Code of Ethics and Business Conduct

In accordance with the information required by this Item 10 relating to the code of ethics required by Item 406 of Regulation S-K, the Company has a Code of Ethics and Business Ethics (the “Code of Ethics”), which applies to its directors, officers, and employees, including its principal executive officer, principal financial officer, principal accounting officer or controller, or persons performing similar functions (collectively, the “Covered Persons” and each a “Covered Person”). The full text of the Code of Ethics is available on the “Investors” section of our website, which is located at www.glucotrack.com. The Company intends to satisfy the SEC’s requirements regarding amendments to, or waivers from, the Code of Ethics by posting such information on its website or by filing a Current Report on Form 8-K to disclose such information.

Procedures for Stockholders to Recommend Director Nominees

There have been no material changes to the procedures by which security holders may recommend nominees to our Board.

Audit Committee Information

The Company’s Board has a standing Audit Committee. Our Audit Committee is chaired by Erin Carter and its other members are Luis Malave and Dr. Robert Fischell. Our Board has determined that each of these directors is “independent” as defined by the rules of the SEC and the Nasdaq Listing Rules.
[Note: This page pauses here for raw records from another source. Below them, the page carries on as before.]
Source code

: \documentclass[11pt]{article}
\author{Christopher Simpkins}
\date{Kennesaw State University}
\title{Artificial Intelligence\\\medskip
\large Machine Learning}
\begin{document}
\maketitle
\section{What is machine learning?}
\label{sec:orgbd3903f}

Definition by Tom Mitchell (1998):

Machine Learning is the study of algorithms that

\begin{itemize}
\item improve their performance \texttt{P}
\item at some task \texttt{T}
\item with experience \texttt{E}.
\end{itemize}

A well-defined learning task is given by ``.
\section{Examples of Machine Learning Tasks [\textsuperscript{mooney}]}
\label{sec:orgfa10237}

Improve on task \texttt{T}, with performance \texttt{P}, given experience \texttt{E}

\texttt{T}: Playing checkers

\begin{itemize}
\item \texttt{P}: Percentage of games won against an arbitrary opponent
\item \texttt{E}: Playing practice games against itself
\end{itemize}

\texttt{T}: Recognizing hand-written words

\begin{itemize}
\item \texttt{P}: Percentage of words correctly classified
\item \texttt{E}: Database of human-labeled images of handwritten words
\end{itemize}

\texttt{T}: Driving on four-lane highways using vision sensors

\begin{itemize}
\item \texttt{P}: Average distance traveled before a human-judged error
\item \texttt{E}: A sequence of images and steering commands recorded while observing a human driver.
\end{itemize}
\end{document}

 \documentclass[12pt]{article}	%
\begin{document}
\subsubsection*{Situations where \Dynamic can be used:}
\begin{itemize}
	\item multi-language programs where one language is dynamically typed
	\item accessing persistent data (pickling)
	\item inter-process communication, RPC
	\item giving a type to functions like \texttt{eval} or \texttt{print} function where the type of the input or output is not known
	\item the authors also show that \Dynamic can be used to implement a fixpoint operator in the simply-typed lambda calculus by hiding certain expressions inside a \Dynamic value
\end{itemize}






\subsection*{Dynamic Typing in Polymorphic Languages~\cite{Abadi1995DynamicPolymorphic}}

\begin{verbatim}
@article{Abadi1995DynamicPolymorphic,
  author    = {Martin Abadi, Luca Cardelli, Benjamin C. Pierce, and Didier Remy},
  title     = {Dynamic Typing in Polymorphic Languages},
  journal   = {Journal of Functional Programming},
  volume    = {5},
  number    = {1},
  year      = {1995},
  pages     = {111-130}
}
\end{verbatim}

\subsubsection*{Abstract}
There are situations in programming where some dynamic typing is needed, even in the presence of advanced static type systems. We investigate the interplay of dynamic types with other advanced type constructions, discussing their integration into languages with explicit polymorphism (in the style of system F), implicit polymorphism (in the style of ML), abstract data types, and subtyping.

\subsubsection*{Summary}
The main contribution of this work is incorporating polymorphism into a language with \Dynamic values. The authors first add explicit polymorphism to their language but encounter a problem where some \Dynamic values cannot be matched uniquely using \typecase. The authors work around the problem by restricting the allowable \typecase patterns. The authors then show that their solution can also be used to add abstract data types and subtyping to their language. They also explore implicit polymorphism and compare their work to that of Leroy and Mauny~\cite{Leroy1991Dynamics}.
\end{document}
The Board has determined that Ms. Carter is an “audit committee financial expert” as that term is defined in Item 407(d)(5)(ii) of Regulation S-K.

Insider Trading Policy

The Company has an insider trading policy (the “Insider Trading Policy”) which prohibits Covered Persons from buying or selling the Company’s securities while the Covered Person is aware of material nonpublic information about the Company. The Company believes that its Insider Trading Policy is reasonably designed to promote compliance with insider trading laws, rules and regulations, and any applicable listing standards. A copy of the Insider Trading Policy is filed as Exhibit 19.1 to this Annual Report.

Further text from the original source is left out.